[Records from a collection]
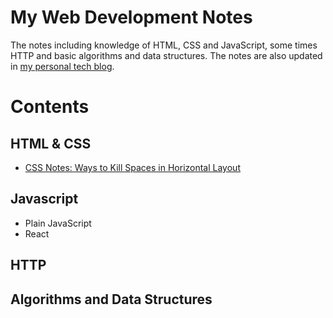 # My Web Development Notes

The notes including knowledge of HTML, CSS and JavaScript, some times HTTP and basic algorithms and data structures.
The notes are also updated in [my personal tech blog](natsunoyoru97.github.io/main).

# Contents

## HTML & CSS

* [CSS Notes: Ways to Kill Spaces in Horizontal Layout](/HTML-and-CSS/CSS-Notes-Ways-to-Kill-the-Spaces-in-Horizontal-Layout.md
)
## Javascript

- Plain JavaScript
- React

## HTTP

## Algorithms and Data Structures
--
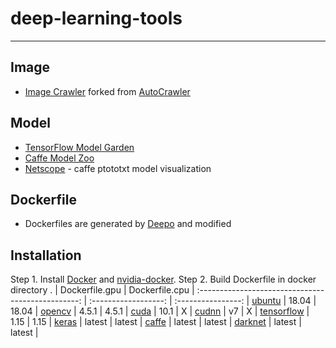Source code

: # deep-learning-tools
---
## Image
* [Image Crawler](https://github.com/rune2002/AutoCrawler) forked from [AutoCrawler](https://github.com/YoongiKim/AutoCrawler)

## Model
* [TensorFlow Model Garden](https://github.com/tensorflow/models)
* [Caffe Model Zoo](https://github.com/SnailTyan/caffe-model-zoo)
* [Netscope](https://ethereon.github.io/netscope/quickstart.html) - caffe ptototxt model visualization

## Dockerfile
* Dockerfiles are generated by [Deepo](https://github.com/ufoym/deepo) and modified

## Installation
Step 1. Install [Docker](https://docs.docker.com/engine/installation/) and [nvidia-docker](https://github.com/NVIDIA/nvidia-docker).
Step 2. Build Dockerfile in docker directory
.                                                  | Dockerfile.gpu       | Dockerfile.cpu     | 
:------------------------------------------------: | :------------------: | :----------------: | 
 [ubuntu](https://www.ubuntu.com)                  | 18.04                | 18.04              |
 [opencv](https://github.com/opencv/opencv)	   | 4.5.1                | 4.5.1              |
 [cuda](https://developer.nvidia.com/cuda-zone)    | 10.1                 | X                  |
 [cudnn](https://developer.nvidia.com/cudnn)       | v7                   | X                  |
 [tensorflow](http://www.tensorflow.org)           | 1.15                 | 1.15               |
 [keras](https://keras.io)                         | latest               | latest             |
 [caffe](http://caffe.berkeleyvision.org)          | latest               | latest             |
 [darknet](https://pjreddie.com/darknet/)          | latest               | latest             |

_Assigned task:_ All that belongs in the answer is the run of lines above from the line containing "ptototxt model visualization" through the line containing "Step 2. Build Dockerfile in docker directory", exactly as written.

_Answer box:_
* [Netscope](https://ethereon.github.io/netscope/quickstart.html) - caffe ptototxt model visualization

## Dockerfile
* Dockerfiles are generated by [Deepo](https://github.com/ufoym/deepo) and modified

## Installation
Step 1. Install [Docker](https://docs.docker.com/engine/installation/) and [nvidia-docker](https://github.com/NVIDIA/nvidia-docker).
Step 2. Build Dockerfile in docker directory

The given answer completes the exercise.